The 61-year-old Dayton retiree said she suffered two seizures and has back problems. Workers’ compensation contributes to the other half of her monthly income.

... More than 2 million Ohio seniors would be affected if Social Security checks are halted Aug. 2, according to Kathy Keller, associate state director of communications for AARP.

“What we’re doing is making sure that our congressmen and senators know that this is unacceptable,” Keller said. “For about one-third of the Ohioans who get Social Security checks, its 90 percent of their income. Those are the people that are going to be hurt the worst.”

As Dean Clancy at RedState explained: "... since those checks only cost $50 billion, compared to $170-200 billion coming in, there will obviously be sufficient funds to mail them." Of course, you can't rule out the Obama administration failing to send them (actually, in most cases, to electronically transfer them) to make a political point.

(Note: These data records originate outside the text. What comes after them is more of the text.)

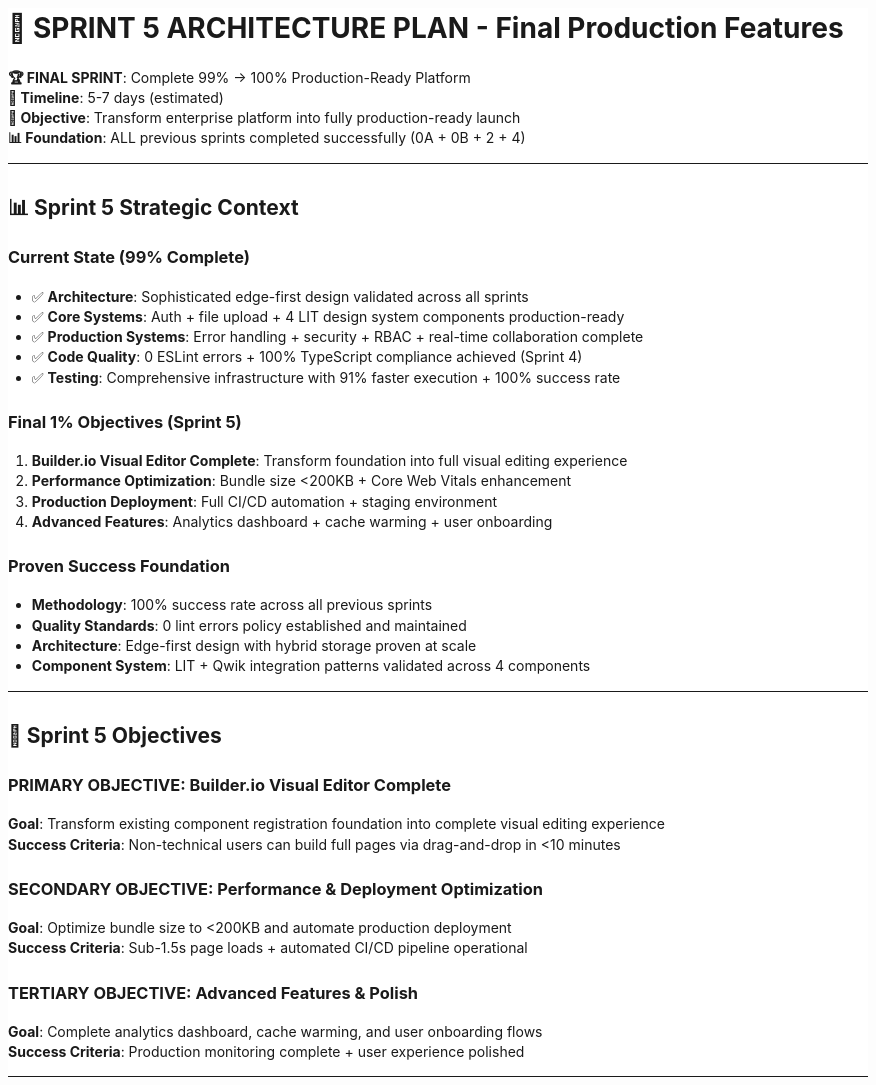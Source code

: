 # 🎯 SPRINT 5 ARCHITECTURE PLAN - Final Production Features

**🏆 FINAL SPRINT**: Complete 99% → 100% Production-Ready Platform  
**📅 Timeline**: 5-7 days (estimated)  
**🎯 Objective**: Transform enterprise platform into fully production-ready launch  
**📊 Foundation**: ALL previous sprints completed successfully (0A + 0B + 2 + 4)

---

## 📊 **Sprint 5 Strategic Context**

### **Current State (99% Complete)**
- ✅ **Architecture**: Sophisticated edge-first design validated across all sprints
- ✅ **Core Systems**: Auth + file upload + 4 LIT design system components production-ready
- ✅ **Production Systems**: Error handling + security + RBAC + real-time collaboration complete
- ✅ **Code Quality**: 0 ESLint errors + 100% TypeScript compliance achieved (Sprint 4)
- ✅ **Testing**: Comprehensive infrastructure with 91% faster execution + 100% success rate

### **Final 1% Objectives (Sprint 5)**
1. **Builder.io Visual Editor Complete**: Transform foundation into full visual editing experience
2. **Performance Optimization**: Bundle size <200KB + Core Web Vitals enhancement
3. **Production Deployment**: Full CI/CD automation + staging environment
4. **Advanced Features**: Analytics dashboard + cache warming + user onboarding

### **Proven Success Foundation**
- **Methodology**: 100% success rate across all previous sprints
- **Quality Standards**: 0 lint errors policy established and maintained
- **Architecture**: Edge-first design with hybrid storage proven at scale
- **Component System**: LIT + Qwik integration patterns validated across 4 components

---

## 🎯 **Sprint 5 Objectives**

### **PRIMARY OBJECTIVE: Builder.io Visual Editor Complete**
**Goal**: Transform existing component registration foundation into complete visual editing experience  
**Success Criteria**: Non-technical users can build full pages via drag-and-drop in <10 minutes

### **SECONDARY OBJECTIVE: Performance & Deployment Optimization**  
**Goal**: Optimize bundle size to <200KB and automate production deployment  
**Success Criteria**: Sub-1.5s page loads + automated CI/CD pipeline operational

### **TERTIARY OBJECTIVE: Advanced Features & Polish**
**Goal**: Complete analytics dashboard, cache warming, and user onboarding flows  
**Success Criteria**: Production monitoring complete + user experience polished

---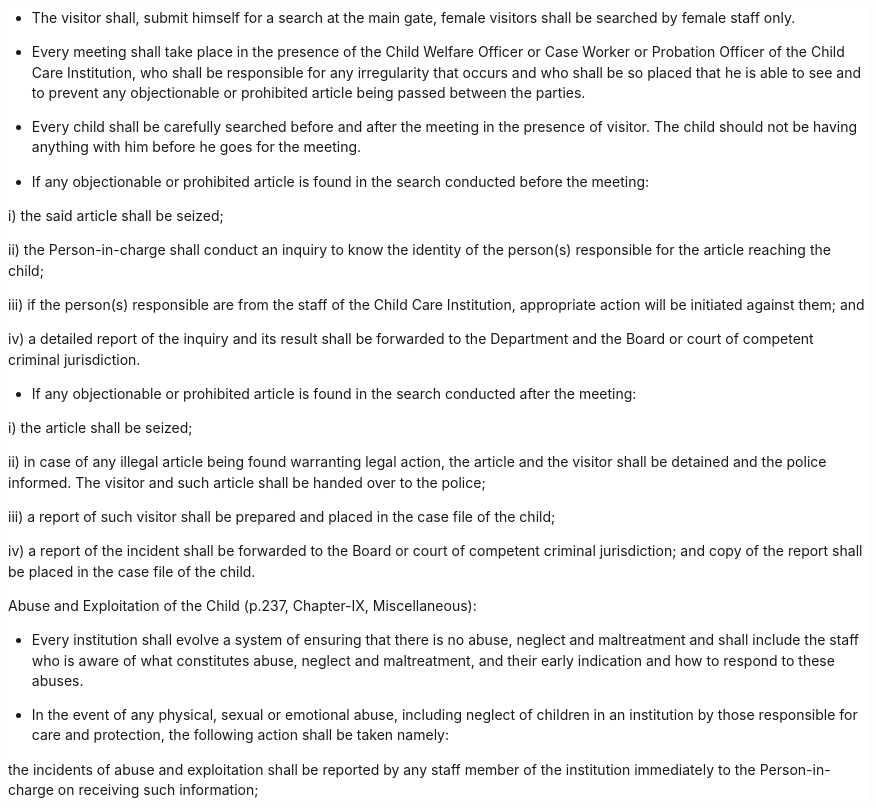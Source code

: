   

- The visitor shall, submit himself for a search at the main gate, female visitors shall be searched by female staff only.

  

- Every meeting shall take place in the presence of the Child Welfare Officer or Case Worker or Probation Officer of the Child Care Institution, who shall be responsible for any irregularity that occurs and who shall be so placed that he is able to see and to prevent any objectionable or prohibited article being passed between the parties.

  

- Every child shall be carefully searched before and after the meeting in the presence of visitor. The child should not be having anything with him before he goes for the meeting.

  

- If any objectionable or prohibited article is found in the search conducted before the meeting:

i) the said article shall be seized;

ii) the Person-in-charge shall conduct an inquiry to know the identity of the person(s) responsible for the article reaching the child;

iii) if the person(s) responsible are from the staff of the Child Care Institution, appropriate action will be initiated against them; and

iv) a detailed report of the inquiry and its result shall be forwarded to the Department and the Board or court of competent criminal jurisdiction.

  

- If any objectionable or prohibited article is found in the search conducted after the meeting:

i) the article shall be seized;

ii) in case of any illegal article being found warranting legal action, the article and the visitor shall be detained and the police informed. The visitor and such article shall be handed over to the police;

iii) a report of such visitor shall be prepared and placed in the case file of the child;

iv) a report of the incident shall be forwarded to the Board or court of competent criminal jurisdiction; and copy of the report shall be placed in the case file of the child. 

  

Abuse and Exploitation of the Child (p.237, Chapter-IX, Miscellaneous):

  

- Every institution shall evolve a system of ensuring that there is no abuse, neglect and maltreatment and shall include the staff who is aware of what constitutes abuse, neglect and maltreatment, and their early indication and how to respond to these abuses.

  

- In the event of any physical, sexual or emotional abuse, including neglect of children in an institution by those responsible for care and protection, the following action shall be taken namely:

  

the incidents of abuse and exploitation shall be reported by any staff member of the institution immediately to the Person-in-charge on receiving such information;
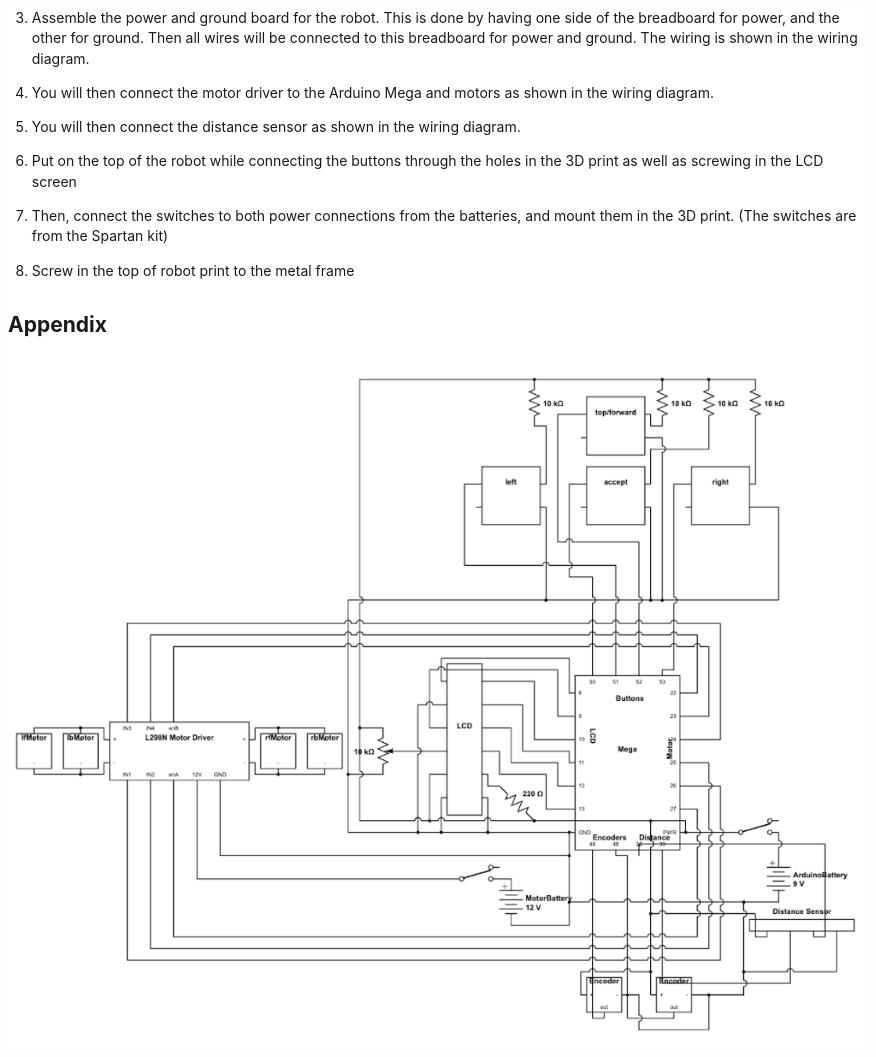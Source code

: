 3. Assemble the power and ground board for the robot. This is done by having one side of the breadboard for power, and the other for ground. Then all wires will be connected to this breadboard for power and ground. The wiring is shown in the wiring diagram.

4. You will then connect the motor driver to the Arduino Mega and motors as shown in the wiring diagram.

5. You will then connect the distance sensor as shown in the wiring diagram.

6. Put on the top of the robot while connecting the buttons through the holes in the 3D print as well as screwing in the LCD screen

7. Then, connect the switches to both power connections from the batteries, and mount them in the 3D print. (The switches are from the Spartan kit)

8. Screw in the top of robot print to the metal frame

## Appendix

![](diagrams/finalWiringDiagram.png)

But that's my point. Simon's fact-free, blame-free, scare-tactic reporting is irresponsible, and conveniently implies that Congress and not President Obama, Tim Geithner, and their merry band of bankrupters will be to blame if the funds don't go out.

One wonders how many times Drew Simon's effort is effectively being duplicated in local papers, web sites, and broadcast outlets around the country. The answer is probably "way too darned many." Oh, and there's hardly a chance in Hades that Simon would have ignored what President Obama said if a Republican or conservative president had said it.

Cross-posted at BizzyBlog.com.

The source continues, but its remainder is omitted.